A Plague of De-indexation and Supplementals Google Now Has..

January 25th, 2007

Hmm… recently their seems to have been a rash of people on the google webmaster forums asking for assistance on the same topic – WHY HAS MY SITE DISAPPEARED FROM THE GOOGLE INDEX, OR WHY HAS MY SITE BEEN DELEGATED TO SUPPLEMENTAL HELL –

I, along with others on the forum, have been trying to lend assistance where I can, but this really does seem like an abnormal event – sites with rich, original content are being binned for no apparent reason.

I wrote a few comments on Matt Cutt’s Blog recently about the problem – I’ll quote myself here to save you looking for them –

Hi Matt,

The never ending fight against spam – a noble fight. I wonder whether this is the reason for the apparent massive increase in sites (especially the newer ones) being binned to supplemental hell? There has been alot of talk on the google webmaster forums about good, previously listed content ending up in supplementals within the last month.

The basic trend seems to be that these sites might be ending up in supplemental because their CMS creates duplicates (ala wordpress archives for example), which in turn make google think they’re being spammed, which in turn leads to Supplementals.

Your previous missives about supplementals spoke of the fact that they aren’t necessarily a bad thing, and can be built up by white hat seo techniques like building backlinks. I’d have to say that, in a lot of cases (one example would be a blog) the backlinks actually only start to build once the content is searchable, so those of us that have rapidly evolving sites designed to answer ‘questions of the moment’ never ever get listed, even though they provide great answers and unique information.

I for one would love some clarification from Google about Supps. You can see I write about it on my site, http://www.utheguru.com/optimizing-wordpress-to-stop-duplicate-content-penalty/. My basic feeling is that the big, older, more well established domains are getting bigger and the smaller ones are getting smaller because they never get a chance to get links because they are supp’d

Could be worthy of a future article – are we getting supp’d because G thinks we are spammers, or are we getting Supp’d because of some other reason?

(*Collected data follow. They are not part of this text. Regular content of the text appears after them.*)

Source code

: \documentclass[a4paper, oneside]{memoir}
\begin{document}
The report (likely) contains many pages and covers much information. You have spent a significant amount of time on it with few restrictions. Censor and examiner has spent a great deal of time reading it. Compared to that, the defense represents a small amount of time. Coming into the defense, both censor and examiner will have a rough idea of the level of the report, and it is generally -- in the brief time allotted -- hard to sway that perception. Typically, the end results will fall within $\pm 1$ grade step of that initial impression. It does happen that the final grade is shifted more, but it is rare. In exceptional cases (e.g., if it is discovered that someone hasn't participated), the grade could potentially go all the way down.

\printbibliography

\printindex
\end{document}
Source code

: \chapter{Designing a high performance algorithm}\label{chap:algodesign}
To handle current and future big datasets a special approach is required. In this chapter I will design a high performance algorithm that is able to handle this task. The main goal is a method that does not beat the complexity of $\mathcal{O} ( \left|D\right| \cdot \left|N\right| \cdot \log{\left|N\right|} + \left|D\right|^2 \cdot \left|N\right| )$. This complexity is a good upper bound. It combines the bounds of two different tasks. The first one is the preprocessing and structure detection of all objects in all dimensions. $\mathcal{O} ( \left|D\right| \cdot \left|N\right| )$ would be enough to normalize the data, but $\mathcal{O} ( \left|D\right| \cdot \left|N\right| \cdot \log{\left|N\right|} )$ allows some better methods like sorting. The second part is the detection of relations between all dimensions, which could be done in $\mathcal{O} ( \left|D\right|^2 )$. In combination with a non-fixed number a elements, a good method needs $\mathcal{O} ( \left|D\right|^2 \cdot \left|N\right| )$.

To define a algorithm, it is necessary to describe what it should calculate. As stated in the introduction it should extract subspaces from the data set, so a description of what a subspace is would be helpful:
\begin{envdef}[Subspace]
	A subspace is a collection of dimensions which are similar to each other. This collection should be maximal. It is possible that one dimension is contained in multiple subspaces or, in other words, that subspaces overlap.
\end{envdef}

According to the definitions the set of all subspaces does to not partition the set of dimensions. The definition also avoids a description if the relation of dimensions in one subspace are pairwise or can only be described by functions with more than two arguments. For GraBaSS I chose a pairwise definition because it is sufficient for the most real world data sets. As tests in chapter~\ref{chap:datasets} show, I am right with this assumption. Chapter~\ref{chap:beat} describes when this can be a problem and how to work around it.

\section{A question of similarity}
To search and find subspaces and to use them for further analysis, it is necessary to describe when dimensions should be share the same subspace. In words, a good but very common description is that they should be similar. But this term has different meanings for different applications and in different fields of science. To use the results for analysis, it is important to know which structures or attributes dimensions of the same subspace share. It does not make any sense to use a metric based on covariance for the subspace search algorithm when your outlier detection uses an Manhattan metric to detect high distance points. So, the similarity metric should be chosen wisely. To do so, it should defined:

It’s a massive problem that’s diluting the value of Google, for research purposes imho.

All the best,

D

Spamhound, I agree and I disagree – I agree that there is a lot of crap written on blogs, but I disagree that all of it is crap – blogs are just a different, generally more ‘folksy’ way of presenting information. I find a heck of alot of useful information on blogs.

Your second point, about not giving any value to links from Blogs is another thing about the (apparent) algo of Google that I find flawed (apart from the growing incidence of supp’s). That is, that backlinks are considered more important than forward links.

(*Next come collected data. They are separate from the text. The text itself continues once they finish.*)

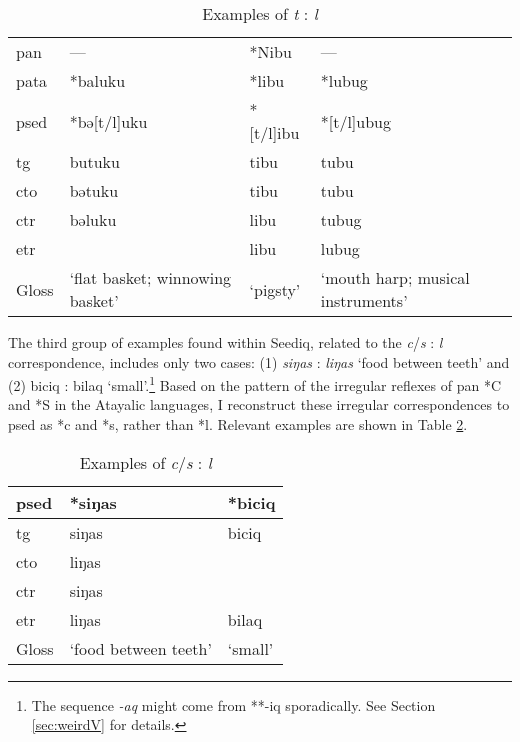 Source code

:\begin{table}[!htbp]
\centering
\caption{Examples of \textit{t} : \textit{l}}
\label{tab:irr_tl}
\begin{tabular}{llll}
\hline
\acs{pan}  & ---                             & *Nibu    & ---                               \\
\acs{pata} & *baluku                         & *libu    & *lubug                            \\ \hline
\ac{psed}  & *bə[t/l]uku                     & *[t/l]ibu & *[t/l]ubug                        \\ \hdashline
\ac{tg}    & butuku                          & tibu      & tubu                              \\
\ac{cto}   & bətuku                          & tibu      & tubu                              \\
\ac{ctr}   & bəluku                          & libu      & tubug                             \\
\ac{etr}   &                                 & libu      & lubug                             \\ \hline
Gloss      & `flat basket; winnowing basket' & `pigsty'  & `mouth harp; musical instruments' \\ \hline
\end{tabular}
\end{table}

The third group of examples found within Seediq, related to the \textit{c}/\textit{s} : \textit{l} correspondence, includes only two cases: (1) \textit{siŋas} : \textit{liŋas} `food between teeth' and (2) biciq : bilaq `small'.\footnote{The sequence \textit{-aq} might come from **-iq sporadically. See Section \ref{sec:weirdV} for details.} Based on the pattern of the irregular reflexes of \acl{pan} *C and *S in the Atayalic languages, I reconstruct these irregular correspondences to \acl{psed} as *c and *s, rather than *l. Relevant examples are shown in Table \ref{tab:irr_cls}.

\begin{table}[!htbp]
\centering
\caption{Examples of \textit{c}/\textit{s} : \textit{l}}
\label{tab:irr_cls}
\begin{tabular}{lll}
\hline
\acs{psed} & *siŋas               & *biciq  \\ \hline
\acs{tg}   & siŋas                & biciq   \\ 
\acs{cto}  & liŋas                &         \\
\acs{ctr}  & siŋas                &         \\
\acs{etr}  & liŋas                & bilaq   \\ \hline
Gloss      & `food between teeth' & `small' \\ \hline
\end{tabular}
\end{table}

In my daily life as a (currently bloodywell studying again) computer and communications engineer with a fairly tangential degree (agricultural science) as well, I’ve learnt a fair bit about gathering information. Obviously, in science in general, the tradition has been that knowledge is built up through lit review and original research. The original research is then recorded in peer reviewed papers. Any good scientist knows that a good paper is one that references to as many other papers about the topic as possible. This means that that paper can be a first stop for anyone wanting to know what work has been done before in the area of research.

If you take this model, and apply it to the google algo, the lit review is the google search, the peer review is the comments, the paper is the blog, and the references are the forward links.

Google is about information, and building knowledge. For hundreds and hundreds of years, humanity has built knowledge using the above peer review system. It works.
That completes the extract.